18. One or more non-transitory computer-readable storage media storing one or more sequences of instructions, execution of which by one or more processors of a computing system causes the computing system to perform:
accessing one or more data sets of information associated with an undeployable version of at least a portion of an in-development software application, wherein the undeployable version includes a copy of at least a portion of a deployable version of the in-development software application;
generating a prompt based on the one or more data sets of information, wherein generating the prompt includes generating a plurality of sub-prompts to be provided to a machine-learning model trained to generate a prediction of a summary of a merge request, the merge request being a request to merge the at least a portion of the undeployable version with the deployable version;
inputting the prompt into the machine-learning model trained to generate the prediction of the summary of the merge request;
outputting, by the machine-learning model, the prediction of the summary of the merge request, wherein the prediction of the summary of the merge request includes an indication of a set of edits to the undeployable version with respect to the deployable version; and
transmitting the summary of the merge request to one or more computing devices associated with an entity identified for approving the merge request.

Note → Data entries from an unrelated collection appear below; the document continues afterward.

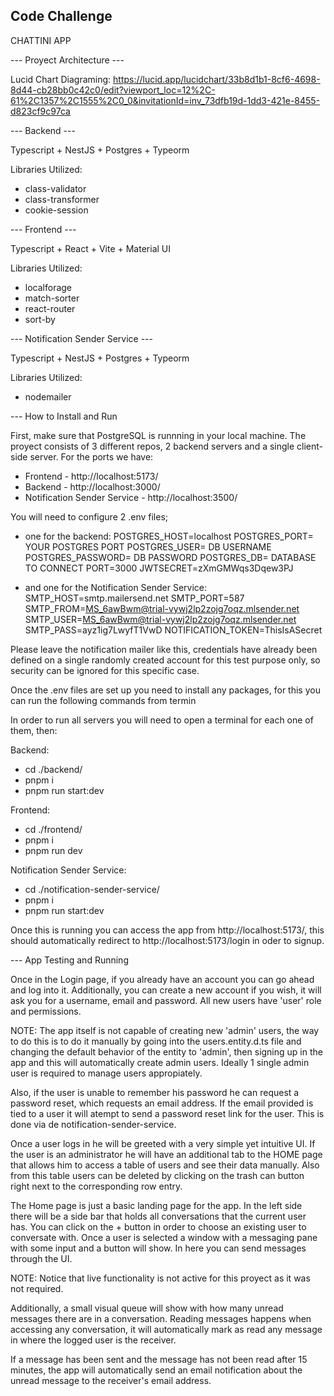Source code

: Code Challenge
------------
CHATTINI APP

--- Proyect Architecture ---

Lucid Chart Diagraming: https://lucid.app/lucidchart/33b8d1b1-8cf6-4698-8d44-cb28bb0c42c0/edit?viewport_loc=12%2C-61%2C1357%2C1555%2C0_0&invitationId=inv_73dfb19d-1dd3-421e-8455-d823cf9c97ca

--- Backend ---

Typescript + NestJS + Postgres + Typeorm

Libraries Utilized:
- class-validator
- class-transformer
- cookie-session


--- Frontend ---

Typescript + React + Vite + Material UI

Libraries Utilized:
- localforage
- match-sorter
- react-router
- sort-by



--- Notification Sender Service ---

Typescript + NestJS + Postgres + Typeorm

Libraries Utilized:
- nodemailer



--- How to Install and Run

First, make sure that PostgreSQL is runnning in your local machine. The proyect consists of 3 different repos, 2 backend servers and a single client-side server. For the ports we have:
- Frontend - http://localhost:5173/
- Backend - http://localhost:3000/
- Notification Sender Service - http://localhost:3500/

You will need to configure 2 .env files;
- one for the backend:
POSTGRES_HOST=localhost
POSTGRES_PORT= YOUR POSTGRES PORT
POSTGRES_USER= DB USERNAME
POSTGRES_PASSWORD= DB PASSWORD
POSTGRES_DB= DATABASE TO CONNECT
PORT=3000
JWTSECRET=zXmGMWqs3Dqew3PJ

- and one for the Notification Sender Service:
SMTP_HOST=smtp.mailersend.net
SMTP_PORT=587
SMTP_FROM=MS_6awBwm@trial-vywj2lp2zojg7oqz.mlsender.net
SMTP_USER=MS_6awBwm@trial-vywj2lp2zojg7oqz.mlsender.net
SMTP_PASS=ayz1ig7LwyfT1VwD
NOTIFICATION_TOKEN=ThisIsASecret

Please leave the notification mailer like this, credentials have already been defined on a single randomly created account for this test purpose only, so security can be ignored for this specific case.

Once the .env files are set up you need to install any packages, for this you can run the following commands from termin

In order to run all servers you will need to open a terminal for each one of them, then:

Backend:
- cd ./backend/
- pnpm i
- pnpm run start:dev

Frontend:
- cd ./frontend/
- pnpm i
- pnpm run dev

Notification Sender Service:
- cd ./notification-sender-service/
- pnpm i
- pnpm run start:dev

Once this is running you can access the app from http://localhost:5173/, this should automatically redirect to http://localhost:5173/login in oder to signup.



--- App Testing and Running

Once in the Login page, if you already have an account you can go ahead and log into it. Additionally, you can create a new account if you wish, it will ask you for a username, email and password. All new users have 'user' role and permissions.

NOTE: The app itself is not capable of creating new 'admin' users, the way to do this is to do it manually by going into the users.entity.d.ts file and changing the default behavior of the entity to 'admin', then signing up in the app and this will automatically create admin users. Ideally 1 single admin user is required to manage users appropiately.

Also, if the user is unable to remember his password he can request a password reset, which requests an email address. If the email provided is tied to a user it will atempt to send a password reset link for the user. This is done via de notification-sender-service.

Once a user logs in he will be greeted with a very simple yet intuitive UI. If the user is an administrator he will have an additional tab to the HOME page that allows him to access a table of users and see their data manually. Also from this table users can be deleted by clicking on the trash can button right next to the corresponding row entry.

The Home page is just a basic landing page for the app. In the left side there will be a side bar that holds all conversations that the current user has. You can click on the + button in order to choose an existing user to conversate with. Once a user is selected a window with a messaging pane with some input and a button will show. In here you can send messages through the UI. 

NOTE: Notice that live functionality is not active for this proyect as it was not required.

Additionally, a small visual queue will show with how many unread messages there are in a conversation. Reading messages happens when accessing any conversation, it will automatically mark as read any message in where the logged user is the receiver.

If a message has been sent and the message has not been read after 15 minutes, the app will automatically send an email notification about the unread message to the receiver's email address.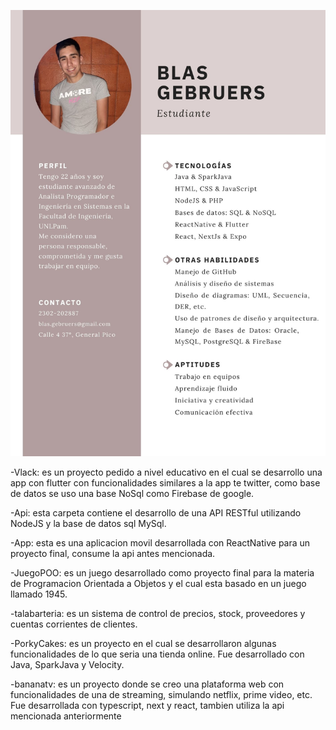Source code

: ![This is me](https://github.com/bgebruers/BlasGebruers/blob/main/Blas%20Gebruers_CV.jpg)


-Vlack: es un proyecto pedido a nivel educativo en el cual se desarrollo una app con flutter con funcionalidades similares a la app te twitter, como base de datos se uso una base NoSql como Firebase de google.


-Api: esta carpeta contiene el desarrollo de una API RESTful utilizando NodeJS y la base de datos sql MySql.


-App: esta es una aplicacion movil desarrollada con ReactNative para un proyecto final, consume la api antes mencionada.


-JuegoPOO: es un juego desarrollado como proyecto final para la materia de Programacion Orientada a Objetos y el cual esta basado en un juego llamado 1945.


-talabarteria: es un sistema de control de precios, stock, proveedores y cuentas corrientes de clientes.


-PorkyCakes: es un proyecto en el cual se desarrollaron algunas funcionalidades de lo que seria una tienda online. Fue desarrollado con Java, SparkJava y Velocity. 


-bananatv: es un proyecto donde se creo una plataforma web con funcionalidades de una de streaming, simulando netflix, prime video, etc. Fue desarrollada con typescript, next y react, tambien utiliza la api mencionada anteriormente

19. A computer system comprising:
one or more processors; and
one or more non-transitory computer-readable storage media storing one or more sequences of instructions, execution of which by the one or more processors causes the computer system to perform:
accessing one or more data sets of information associated with an undeployable version of at least a portion of an in-development software application, wherein the undeployable version includes a copy of at least a portion of a deployable version of the in-development software application;
generating a prompt based on the one or more data sets of information, wherein generating the prompt includes generating a plurality of sub-prompts to be provided to a machine-learning model trained to generate a prediction of a summary of a merge request, the merge request being a request to merge the at least a portion of the undeployable version with the deployable version;
inputting the prompt into the machine-learning model trained to generate the prediction of the summary of the merge request;
outputting, by the machine-learning model, the prediction of the summary of the merge request, wherein the prediction of the summary of the merge request includes an indication of a set of edits to the undeployable version with respect to the deployable version; and
transmitting the summary of the merge request to one or more computing devices associated with an entity identified for approving the merge request.